Anne van Kesteren

Basic principles of RDF

At XTech I learned some basic principles of RDF after talking about it briefly with Steven Pemberton. Basically you have some vocabularies defined with RDF in mind or they are just called RDF vocabularies (I believe the latter). These vocabularies consist of a namespace and one or more (or perhaps zero or more) properties. XHTML would not be such a vocabulary and FOAF is an example of one.

The other thing about RDF is triples. “Mark is an XForms fanboy” and “Mark is speaking at XTech” are both examples of triples. The subject node in the first example is “Mark” and the predicate is “is” I guess and the object node is “XForms fanboy” or the other way around, but it doesn’t really matter anyway. The thing is that you can derive other triples from those triples like “XForms fanboy’s where speaking at XTech.” This is all pretty cool and you can actually base some applications on it for single files and text/html-namespace-hackery (crazy, crazy, crazy).

That last bit gets me to the next point. It won’t work. Unless there is some way to integrate it with HTML the idea won’t fly. Besides that, it smees like RDF is fairly complex for people who have trouble understanding HTML. I guess microformats fit into this picture in some way, but they are different from the whole RDF thing.

There is another common theme about RDF by the way: The XML serialization sucks. The above was mostly based on some proposal called RDFa that was presented during XTech. The talk didn’t address this concept “Compact URIs” though…


  1. RDFa conveniently integrates into XHTML2. Compact URIs are just namespace prefixes for attribute values.
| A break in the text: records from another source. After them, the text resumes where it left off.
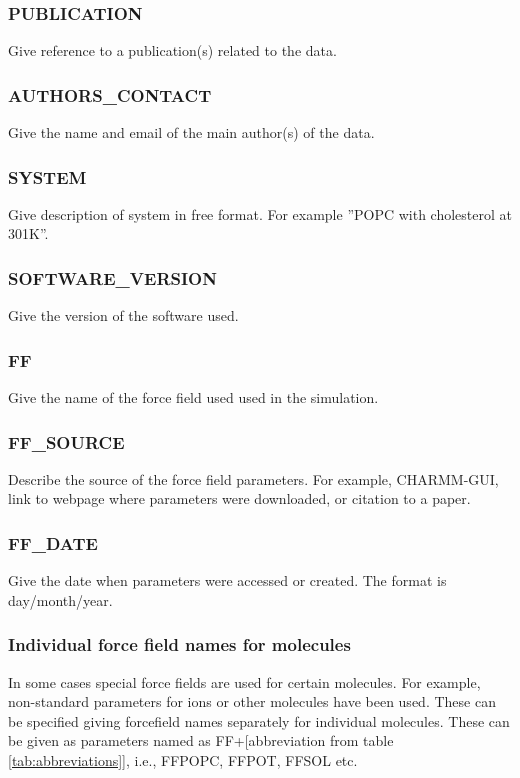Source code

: \documentclass[fleqn,10pt]{wlscirep}
\begin{document}
\subsubsection*{PUBLICATION}
Give reference to a publication(s) related to the data.

\subsubsection*{AUTHORS\_CONTACT}
Give the name and email of the main author(s) of the data.

\subsubsection*{SYSTEM}
Give description of system in free format. For example ''POPC with cholesterol at 301K''.


\subsubsection*{SOFTWARE\_VERSION}
Give the version of the software used.

\subsubsection*{FF}
Give the name of the force field used used in the simulation.

\subsubsection*{FF\_SOURCE}
Describe the source of the force field parameters. For example, CHARMM-GUI, link to webpage where parameters were downloaded, or citation to a paper.

\subsubsection*{FF\_DATE}
Give the date when parameters were accessed or created. The format is day/month/year.

\subsubsection*{Individual force field names for molecules}
In some cases special force fields are used for certain molecules. For example, non-standard parameters for ions or other molecules have been used. These can be specified giving forcefield names separately for individual molecules. These can be given as parameters named as
FF+[abbreviation from table \ref{tab:abbreviations}], i.e., FFPOPC, FFPOT, FFSOL etc.
\end{document}

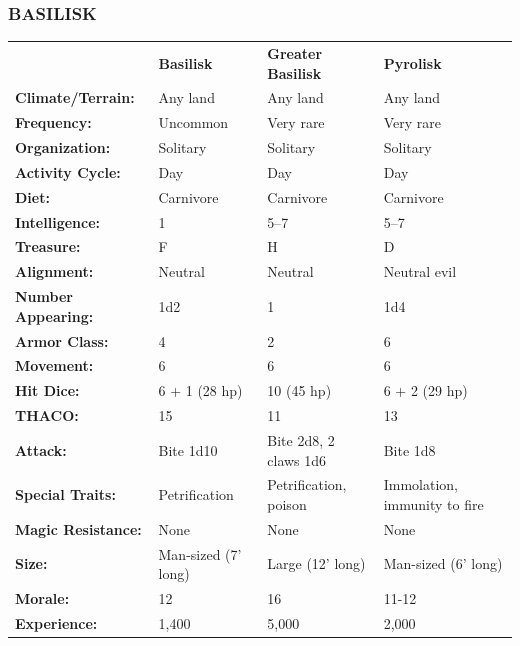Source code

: \noindent \begin{minipage}{\columnwidth}

\subsubsection{BASILISK}

\noindent \begin{tabular}{p{}g{.23\columnwidth}p{.23\columnwidth}g{.23\columnwidth}}
	& \textbf{Basilisk}	& \textbf{Greater Basilisk}	& \textbf{Pyrolisk}	\\
\textbf{Climate/Terrain:}	& Any land	& Any land	& Any land	\\
\textbf{Frequency:} 		& Uncommon	& Very rare	& Very rare	\\
\textbf{Organization:} 		& Solitary	& Solitary	& Solitary	\\
\textbf{Activity Cycle:} 	& Day	& Day	& Day	\\
\textbf{Diet:} 				& Carnivore	& Carnivore	& Carnivore	\\
\textbf{Intelligence:} 		& 1	& 5--7	& 5--7	\\
\textbf{Treasure:} 			& F	& H	& D	\\
\textbf{Alignment:} 		& Neutral	& Neutral	& Neutral evil	\\
\hline
\textbf{Number Appearing:} 	& 1d2	& 1	& 1d4	\\
\textbf{Armor Class:} 		& 4	& 2	& 6	\\
\textbf{Movement:} 			& 6	& 6	& 6	\\
\textbf{Hit Dice:} 			& 6 + 1 (28 hp)	& 10 (45 hp)	& 6 + 2 (29 hp)	\\
\textbf{THACO:} 			& 15	& 11	& 13	\\
\textbf{Attack:} 			& Bite 1d10	& Bite 2d8, 2 claws 1d6	& Bite 1d8	\\
\textbf{Special Traits:} & Petrification	& Petrification, poison	& Immolation, immunity to fire	\\
\textbf{Magic Resistance:} 	& None	& None	& None	\\
\textbf{Size:} 				& Man-sized (7' long)	& Large (12' long)	& Man-sized (6' long)	\\
\textbf{Morale:} 			& 12	& 16	& 11-12	\\
\textbf{Experience:} 		& 1,400	& 5,000	& 2,000	\\ %
\end{tabular}

\end{minipage}

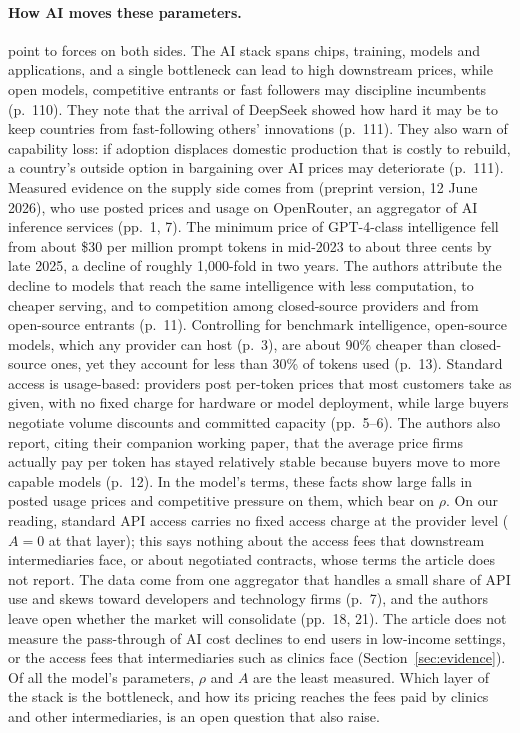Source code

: \documentclass[12pt]{article}
\theoremstyle{remark}
\begin{document}
\paragraph{How AI moves these parameters.} \citet[pp.~110--111]{athey2026competition} point to forces on both sides. The AI stack spans chips, training, models and applications, and a single bottleneck can lead to high downstream prices, while open models, competitive entrants or fast followers may discipline incumbents (p.~110). They note that the arrival of DeepSeek showed how hard it may be to keep countries from fast-following others' innovations (p.~111). They also warn of capability loss: if adoption displaces domestic production that is costly to rebuild, a country's outside option in bargaining over AI prices may deteriorate (p.~111). Measured evidence on the supply side comes from \citet{demirer2026market} (preprint version, 12 June 2026), who use posted prices and usage on OpenRouter, an aggregator of AI inference services (pp.~1, 7). The minimum price of GPT-4-class intelligence fell from about \$30 per million prompt tokens in mid-2023 to about three cents by late 2025, a decline of roughly 1,000-fold in two years. The authors attribute the decline to models that reach the same intelligence with less computation, to cheaper serving, and to competition among closed-source providers and from open-source entrants (p.~11). Controlling for benchmark intelligence, open-source models, which any provider can host (p.~3), are about 90\% cheaper than closed-source ones, yet they account for less than 30\% of tokens used (p.~13). Standard access is usage-based: providers post per-token prices that most customers take as given, with no fixed charge for hardware or model deployment, while large buyers negotiate volume discounts and committed capacity (pp.~5--6). The authors also report, citing their companion working paper, that the average price firms actually pay per token has stayed relatively stable because buyers move to more capable models (p.~12). In the model's terms, these facts show large falls in posted usage prices and competitive pressure on them, which bear on $\rho$. On our reading, standard API access carries no fixed access charge at the provider level ($A=0$ at that layer); this says nothing about the access fees that downstream intermediaries face, or about negotiated contracts, whose terms the article does not report. The data come from one aggregator that handles a small share of API use and skews toward developers and technology firms (p.~7), and the authors leave open whether the market will consolidate (pp.~18, 21). The article does not measure the pass-through of AI cost declines to end users in low-income settings, or the access fees that intermediaries such as clinics face (Section~\ref{sec:evidence}). Of all the model's parameters, $\rho$ and $A$ are the least measured. Which layer of the stack is the bottleneck, and how its pricing reaches the fees paid by clinics and other intermediaries, is an open question that \citet[p.~110]{athey2026competition} also raise.
\end{document}
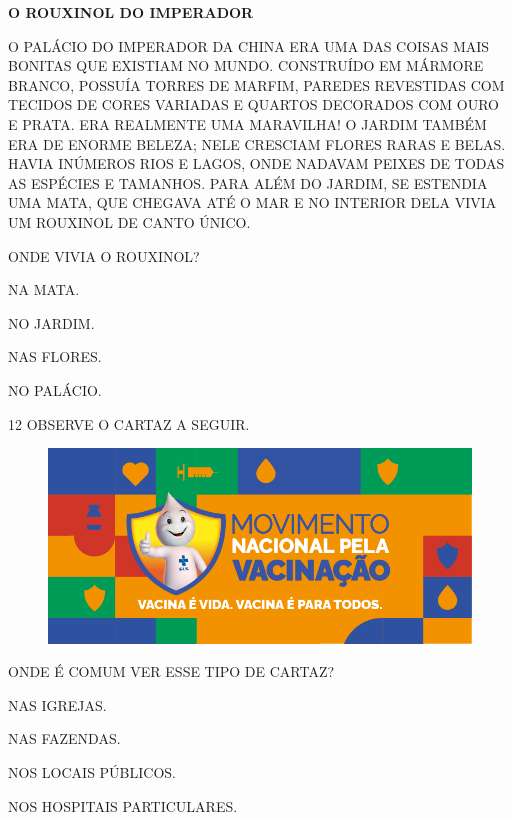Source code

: \begin{myquote}
\textbf{O ROUXINOL DO IMPERADOR}

O PALÁCIO DO IMPERADOR DA CHINA ERA UMA DAS COISAS MAIS
BONITAS QUE EXISTIAM NO MUNDO. CONSTRUÍDO EM MÁRMORE
BRANCO, POSSUÍA TORRES DE MARFIM, PAREDES REVESTIDAS COM
TECIDOS DE CORES VARIADAS E QUARTOS DECORADOS COM OURO E
PRATA. ERA REALMENTE UMA MARAVILHA!
O JARDIM TAMBÉM ERA DE ENORME BELEZA; NELE CRESCIAM
FLORES RARAS E BELAS. HAVIA INÚMEROS RIOS E LAGOS, ONDE
NADAVAM PEIXES DE TODAS AS ESPÉCIES E TAMANHOS.
PARA ALÉM DO JARDIM, SE ESTENDIA UMA MATA, QUE
CHEGAVA ATÉ O MAR E NO INTERIOR DELA VIVIA UM ROUXINOL DE
CANTO ÚNICO.

\end{myquote}

ONDE VIVIA O ROUXINOL?

\begin{escolha}

\item NA MATA.

\item NO JARDIM.

\item NAS FLORES.

\item NO PALÁCIO. 

\end{escolha}

\num{12} OBSERVE O CARTAZ A SEGUIR.

\begin{figure}[H]
\centering
\includegraphics[width=.7\textwidth]{./media/image228.png}
\end{figure}

ONDE É COMUM VER ESSE TIPO DE CARTAZ?

\begin{escolha}

\item NAS IGREJAS.

\item NAS FAZENDAS.

\item NOS LOCAIS PÚBLICOS.

\item NOS HOSPITAIS PARTICULARES.

\end{escolha}

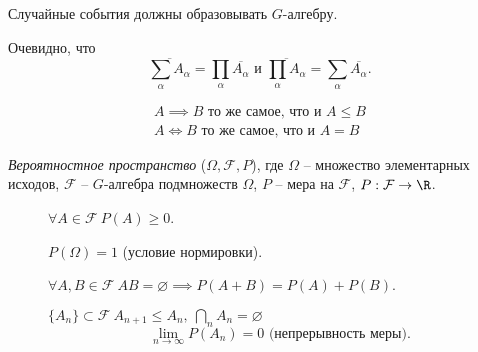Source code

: \begin{remark}
  Случайные события должны образовывать $G$-алгебру.
\end{remark}

\begin{remark}
  Очевидно, что 
  \[
    \overline{\sum_{\alpha}A_{\alpha}}=\prod_{\alpha}\overline{A_{\alpha}} \text{ и } \overline{\prod_{\alpha}A_{\alpha}} = \sum_{\alpha}\overline{A_{\alpha}}.
  \]
\end{remark}

\begin{remark}
  \[
    \begin{array}{c}
      A \implies B \text{ то же самое, что и } A \leqslant B \\
      A \iff B \text{ то же самое, что и } A = B
    \end{array}
  \]
\end{remark}

\begin{definition}
  \emph{Вероятностное пространство} ($\Omega,\mathcal{F},P$), где $\Omega$ -- множество элементарных исходов, $\mathcal{F}$ -- $G$-алгебра подмножеств $\Omega$, $P$ -- мера на $\mathcal{F}$, $P: \mathcal{F} \rightarrow \R $.
  \begin{description}
    \item[] $\forall A \in \mathcal{F} \ P(A) \geqslant 0$.
    \item[] $P(\Omega) = 1$ (условие нормировки). 
    \item[] $\forall A,B \in \mathcal{F} \ AB = \varnothing \implies P(A+B) = P(A) + P(B)$.
    \item[] $\{A_{n}\}\subset \mathcal{F} \ A_{n+1} \leqslant A_n, \ \bigcap_n A_n = \varnothing$
    \[
      \lim_{n \rightarrow \infty}P(A_n) = 0 \text{ (непрерывность меры)}. 
    \]
  \end{description}
\end{definition}

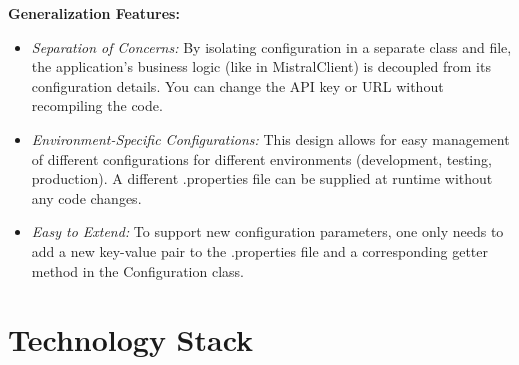 \documentclass{article}
\begin{document}
\textbf{Generalization Features:}
\begin{itemize}
    \item \textit{Separation of Concerns:} By isolating configuration in a separate class and file, the application's business logic (like in MistralClient) is decoupled from its configuration details. You can change the API key or URL without recompiling the code.
    \item \textit{Environment-Specific Configurations:} This design allows for easy management of different configurations for different environments (development, testing, production). A different .properties file can be supplied at runtime without any code changes.
    \item \textit{Easy to Extend:} To support new configuration parameters, one only needs to add a new key-value pair to the .properties file and a corresponding getter method in the Configuration class.
\end{itemize}

\section{Technology Stack}
\end{document}
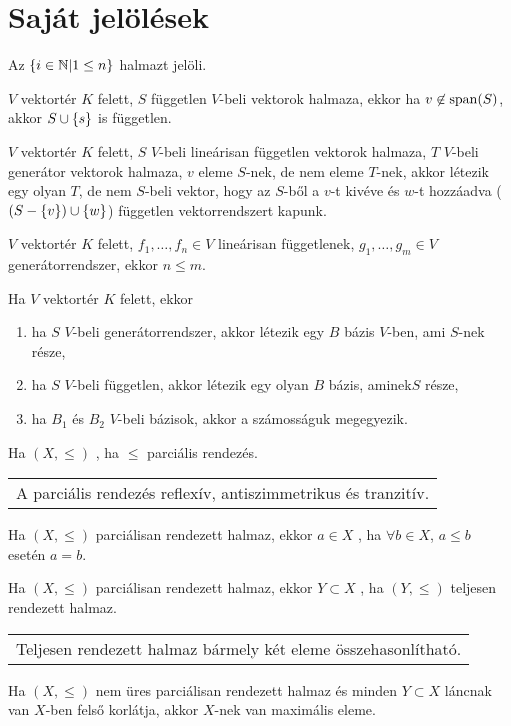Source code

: \documentclass{article}
\title{}
\author{}
\newenvironment{megj}
	{\begin{center}

	\begin{tabular}{||p{0.9\textwidth}}
	}
	{ 
	\end{tabular} 
	\end{center}
	}
\DeclarePairedDelimiter{\hz}{\{}{\}}
\begin{document}
\section{Saját jelölések}
	\begin{jel}
		Az $\hz{i\in\mathbb{N}|1\leq n}$ halmazt  jelöli.
	\end{jel}
	\begin{tet}
		$V$ vektortér $K$ felett, $S$ független $V$-beli vektorok halmaza,
		ekkor ha $v\not\in\operatorname{span}(S)$, akkor $S\cup\hz{s}$ is független.
	\end{tet}
	\begin{mm}
		$V$ vektortér $K$ felett, $S$ $V$-beli lineárisan független vektorok
		halmaza, $T$ $V$-beli generátor vektorok halmaza, $v$ eleme $S$-nek, de nem
		eleme $T$-nek, akkor létezik egy olyan $T$, de nem $S$-beli vektor, hogy az
		$S$-ből a $v$-t kivéve és $w$-t hozzáadva ($(S-\hz{v})\cup\hz{w}$) független
		vektorrendszert kapunk.
	\end{mm}
	\begin{mm}
		$V$ vektortér $K$ felett, $f_1,\ldots,f_n\in V$ lineárisan függetlenek,
		$g_1,\ldots,g_m\in V$ generátorrendszer, ekkor $n\leq m$.
	\end{mm}
	\begin{tet}
		Ha $V$ vektortér $K$ felett, ekkor
		\begin{enumerate}
			\item ha $S$ $V$-beli generátorrendszer, akkor létezik egy $B$ bázis
				$V$-ben, ami $S$-nek része,
			\item ha $S$ $V$-beli független, akkor létezik egy olyan $B$ bázis,
				aminek$S$ része,
			\item ha $B_1$ és $B_2$ $V$-beli bázisok, akkor a számosságuk megegyezik.
		\end{enumerate}
	\end{tet}
	\begin{ff}
		Ha $(X,\leq)$ , ha $\leq$ parciális
		rendezés.
	\end{ff}
	\begin{megj}
		A parciális rendezés reflexív, antiszimmetrikus és tranzitív.
	\end{megj}
	\begin{ff}
		Ha $(X,\leq)$ parciálisan rendezett halmaz, ekkor $a\in X$
		, ha $\forall b\in X$, $a\leq b$ esetén $a=b$.
	\end{ff}
	\begin{ff}
		Ha $(X,\leq)$ parciálisan rendezett halmaz, ekkor $Y\subset X$ \deff{lánc},
		ha $(Y,\leq)$ teljesen rendezett halmaz.
	\end{ff}
	\begin{megj}
		Teljesen rendezett halmaz bármely két eleme összehasonlítható.
	\end{megj}
	\begin{mm}[Zorn]
		Ha $(X,\leq)$ nem üres parciálisan rendezett halmaz és minden $Y\subset
		X$ láncnak van $X$-ben felső korlátja, akkor $X$-nek van maximális
		eleme.
	\end{mm}
\end{document}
    As for it not flying... well, I guess we'll see. It's technically sound, but has more than its fair share of detractors. HTML's problems and misunderstandings have largely been a result of its perception as a layout language; I don't see analogous problems for RDF. It's really no harder to understand than the relational data model (and is a lot simpler in many ways).

    Posted by Brendan Taylor at

  2. In your first example, I would have said that the predicate was “is an x fanboy”, which lets you use the same predicate to express the relationship between someone else and UML or Star Trek, for example.

    From personal experience, RDF is much more understandable if you start from the graph or Dave Beckett’s Turtle than the standard XML serialisation. If fewer people came across RDF via its XML serialisation it might be more popular.

    Posted by Carey Evans at

  3. Also, take a look at this presentation and search for "RDF". By the way, I did a thesis about the Semantic Web, you can download it over here.

    Posted by Chris Eidhof at

  4. RDFa is microformats done right.

    Posted by Sjoerd Visscher at

  5. Microformats are an easy and clean way to add meta-data. While RDFa has a bigger impact on the initial XHTML-file. With an Architects eye I like the idea of RDFa, everything nicely fit into a namespace. But as a web-designer I think it's nice that you can add some nice pieces of meta-data without having to worry about things like namespaces.

    The future is bright, and microformats are a nice way to get one step closer to that future. RDF will probably be that future one day, but not just yet...

    Posted by me at

  6. People tend to think ‘RDF is difficult’ (I used to), but it really isn’t. RDF/XML is indeed a big culprit here. In any case, RDF/A will make RDF annotations accessible to everyone, in exactly the same way as Microformats (except that it’s using different attributes). So statements like:

    Besides that, it smees like RDF is fairly complex for people who have trouble understanding HTML. I guess microformats fit into this picture in some way, but they are different from the whole RDF thing.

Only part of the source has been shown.